Lifetime Charitable Remainder Trust (CRT) Strategy

Term of CRT                    28 Years                                    Growth Rate    5.000%
Paragraph 7520 Rate       0.006%                                    Income Rate    2.000%
Income Tax Rate             30.000%                                    Payout Rate    10.493%

Year Beginning IRA Amount  Net Received
1 $1,658,033.50 $121,784.22
2 $1,600,948.99 $117,591.30
3 $1,545,829.85 $113,542.75
4 $1,492,608.41 $109,633.58
5 $1,441,219.33 $105,859.00
6 $1,391,599.52 $102,214.38
7 $1,343,688.08   $98,695.23
8 $1,297,426.18   $95,297.25
9 $1,252,757.04   $92,016.26
10 $1,209,625.81   $88,848.23
11 $1,167,979.55   $85,789.27
12 $1,127,767.14   $82,835.62
13 $1,088,939.19   $79,983.67
14 $1,051,448.06   $77,229.91
15 $1,015,247.70   $74,570.96
16    $980,293.70   $72,003.55
17    $946,543.12   $69,524.54
18    $913,954.55   $67,130.88
19    $882,487.97   $64,819.62
20    $852,104.75   $62,587.95
21    $822,767.60   $60,433.10
22    $794,440.50   $58,352.45
23    $767,088.67   $56,343.43
24    $740,678.54   $54,403.58
25    $715,177.69   $52,530.52
26    $690,554.80   $50,721.94
27    $666,779.66   $48,975.63
28    $643,823.07   $47,289.45
Summary:   $2,211,008.26

The following is seen in the above CRT chart:

  1. CRT distributions (Net Received) create an income stream for Cathy’s life. 
  2. The remaining balance of the CRT at Cathy’s death provides for a legacy gift of over $600,000 to the charity of Elizabeth’s choice.

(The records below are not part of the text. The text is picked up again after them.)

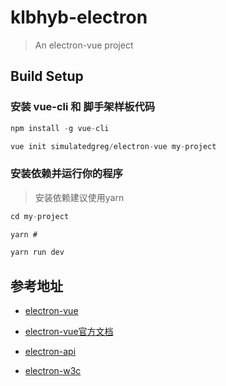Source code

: # klbhyb-electron

> An electron-vue project

## Build Setup

### 安装 vue-cli 和 脚手架样板代码

```js
npm install -g vue-cli

vue init simulatedgreg/electron-vue my-project
```

### 安装依赖并运行你的程序

> 安装依赖建议使用yarn

```js
cd my-project

yarn #

yarn run dev
```

## 参考地址

- [electron-vue](https://github.com/SimulatedGREG/electron-vue)

- [electron-vue官方文档](https://electron.org.cn/vue/index.html)

- [electron-api](https://www.electronjs.org/docs/tutorial)

- [electron-w3c](https://www.w3cschool.cn/electronmanual/wcx31ql6.html)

In addition, the CRT Strategy reduces Cathy’s income tax liability year over year compared to the 10 Year Distribution.

Naming a CRT as a beneficiary of an IRA can be an attractive strategy for charitably inclined individuals, who desire to provide an income stream for the life of a non-spouse beneficiary. While this strategy may not be a fit for everyone, it does provide a tool to be evaluated, in light of the SECURE Act, as a way to accomplish legacy objectives.

 

Eric Metzger is a Wealth Planner at 5/3 Private Bank in the Cincinnati & Kentucky markets.  Before joining 5/3, he was an attorney in private practice at the Bingham Greenebaum Doll law firm, n/k/a Dentons Bingham Greenebaum.  Eric works closely with high-net worth individuals, business owners, corporate executives, and multi-generational wealthy families on a broad range of personal, charitable, business, and succession planning matters.